Exactly the lines from the start of the data below through the line that contains "Migración & Los" are to be copied, with pictures left out.

[[ Data records, beginning ]]

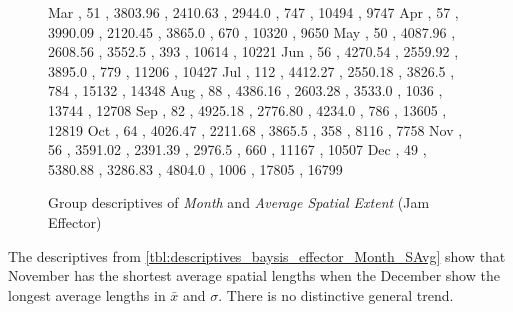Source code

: \begin{figure}[ht!]
\begin{minipage}{0.55\textwidth}
{			Mar , 51  , 3803.96 , 2410.63 , 2944.0 , 747  , 10494 , 9747  
			Apr , 57  , 3990.09 , 2120.45 , 3865.0 , 670  , 10320 , 9650  
			May , 50  , 4087.96 , 2608.56 , 3552.5 , 393  , 10614 , 10221 
			Jun , 56  , 4270.54 , 2559.92 , 3895.0 , 779  , 11206 , 10427 
			Jul , 112 , 4412.27 , 2550.18 , 3826.5 , 784  , 15132 , 14348 
			Aug , 88  , 4386.16 , 2603.28 , 3533.0 , 1036 , 13744 , 12708 
			Sep , 82  , 4925.18 , 2776.80 , 4234.0 , 786  , 13605 , 12819 
			Oct , 64  , 4026.47 , 2211.68 , 3865.5 , 358  , 8116  , 7758  
			Nov , 56  , 3591.02 , 2391.39 , 2976.5 , 660  , 11167 , 10507 
			Dec , 49  , 5380.88 , 3286.83 , 4804.0 , 1006 , 17805 , 16799 
		}\data
		\pgfplotstablesort[sort key=mean, sort cmp=float >]{\datasorted}{\data}
		\tiny
		\centering
		\label{fig:descriptives_baysis_effector_Month_SAvg}
	\end{minipage}%
	\caption{Group descriptives of \textit{Month} and \textit{Average Spatial Extent} (Jam Effector)}
\end{figure}
The descriptives from \cref{tbl:descriptives_baysis_effector_Month_SAvg} show that November has the shortest average spatial lengths when the December show the longest average lengths in $\bar{x}$ and $\sigma$. There is no distinctive general trend.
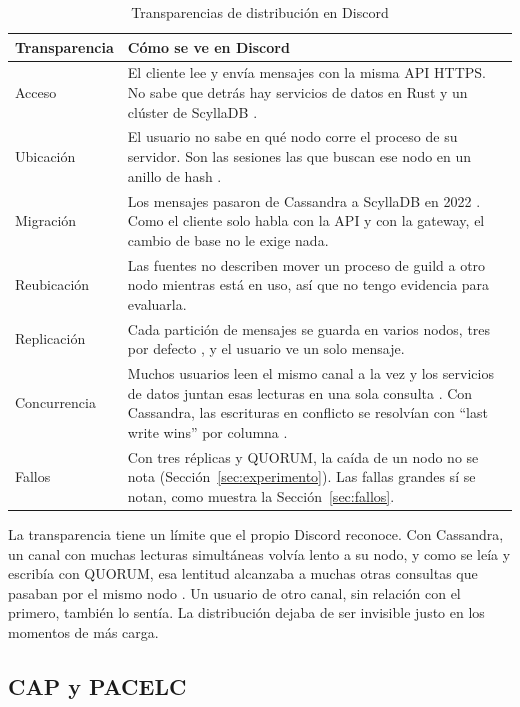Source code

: \documentclass[11pt,a4paper]{article}
\begin{document}
\begin{table}[H]
  \centering
  \small
  \caption{Transparencias de distribución en Discord}
  \label{tab:transparencias}
  \begin{tabularx}{\textwidth}{@{}p{2.6cm}X@{}}
    \toprule
    \textbf{Transparencia} & \textbf{Cómo se ve en Discord} \\
    \midrule
    Acceso & El cliente lee y envía mensajes con la misma API HTTPS. No sabe que detrás hay servicios de datos en Rust y un clúster de ScyllaDB \cite{Ingram2023}. \\
    Ubicación & El usuario no sabe en qué nodo corre el proceso de su servidor. Son las sesiones las que buscan ese nodo en un anillo de hash \cite{Vishnevskiy2017elixir}. \\
    Migración & Los mensajes pasaron de Cassandra a ScyllaDB en 2022 \cite{Ingram2023}. Como el cliente solo habla con la API y con la gateway, el cambio de base no le exige nada. \\
    Reubicación & Las fuentes no describen mover un proceso de guild a otro nodo mientras está en uso, así que no tengo evidencia para evaluarla. \\
    Replicación & Cada partición de mensajes se guarda en varios nodos, tres por defecto \cite{Ingram2023}, y el usuario ve un solo mensaje. \\
    Concurrencia & Muchos usuarios leen el mismo canal a la vez y los servicios de datos juntan esas lecturas en una sola consulta \cite{Ingram2023}. Con Cassandra, las escrituras en conflicto se resolvían con \enquote{last write wins} por columna \cite{Vishnevskiy2017billions}. \\
    Fallos & Con tres réplicas y QUORUM, la caída de un nodo no se nota (Sección~\ref{sec:experimento}). Las fallas grandes sí se notan, como muestra la Sección~\ref{sec:fallos}. \\
    \bottomrule
  \end{tabularx}
\end{table}

La transparencia tiene un límite que el propio Discord reconoce. Con Cassandra, un canal con muchas lecturas simultáneas volvía lento a su nodo, y como se leía y escribía con QUORUM, esa lentitud alcanzaba a muchas otras consultas que pasaban por el mismo nodo \cite{Ingram2023}. Un usuario de otro canal, sin relación con el primero, también lo sentía. La distribución dejaba de ser invisible justo en los momentos de más carga.

\subsection{CAP y PACELC}\label{sec:cap}
\end{document}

[[ Data records, end ]]

- Finished exercise -
Source code

: \begin{figure}[ht!]
\begin{minipage}{0.55\textwidth}
{			Mar , 51  , 3803.96 , 2410.63 , 2944.0 , 747  , 10494 , 9747  
			Apr , 57  , 3990.09 , 2120.45 , 3865.0 , 670  , 10320 , 9650  
			May , 50  , 4087.96 , 2608.56 , 3552.5 , 393  , 10614 , 10221 
			Jun , 56  , 4270.54 , 2559.92 , 3895.0 , 779  , 11206 , 10427 
			Jul , 112 , 4412.27 , 2550.18 , 3826.5 , 784  , 15132 , 14348 
			Aug , 88  , 4386.16 , 2603.28 , 3533.0 , 1036 , 13744 , 12708 
			Sep , 82  , 4925.18 , 2776.80 , 4234.0 , 786  , 13605 , 12819 
			Oct , 64  , 4026.47 , 2211.68 , 3865.5 , 358  , 8116  , 7758  
			Nov , 56  , 3591.02 , 2391.39 , 2976.5 , 660  , 11167 , 10507 
			Dec , 49  , 5380.88 , 3286.83 , 4804.0 , 1006 , 17805 , 16799 
		}\data
		\pgfplotstablesort[sort key=mean, sort cmp=float >]{\datasorted}{\data}
		\tiny
		\centering
		\label{fig:descriptives_baysis_effector_Month_SAvg}
	\end{minipage}%
	\caption{Group descriptives of \textit{Month} and \textit{Average Spatial Extent} (Jam Effector)}
\end{figure}
The descriptives from \cref{tbl:descriptives_baysis_effector_Month_SAvg} show that November has the shortest average spatial lengths when the December show the longest average lengths in $\bar{x}$ and $\sigma$. There is no distinctive general trend.
Source code

: \documentclass[11pt,a4paper]{article}
\begin{document}
\begin{table}[H]
  \centering
  \small
  \caption{Transparencias de distribución en Discord}
  \label{tab:transparencias}
  \begin{tabularx}{\textwidth}{@{}p{2.6cm}X@{}}
    \toprule
    \textbf{Transparencia} & \textbf{Cómo se ve en Discord} \\
    \midrule
    Acceso & El cliente lee y envía mensajes con la misma API HTTPS. No sabe que detrás hay servicios de datos en Rust y un clúster de ScyllaDB \cite{Ingram2023}. \\
    Ubicación & El usuario no sabe en qué nodo corre el proceso de su servidor. Son las sesiones las que buscan ese nodo en un anillo de hash \cite{Vishnevskiy2017elixir}. \\
    Migración & Los mensajes pasaron de Cassandra a ScyllaDB en 2022 \cite{Ingram2023}. Como el cliente solo habla con la API y con la gateway, el cambio de base no le exige nada. \\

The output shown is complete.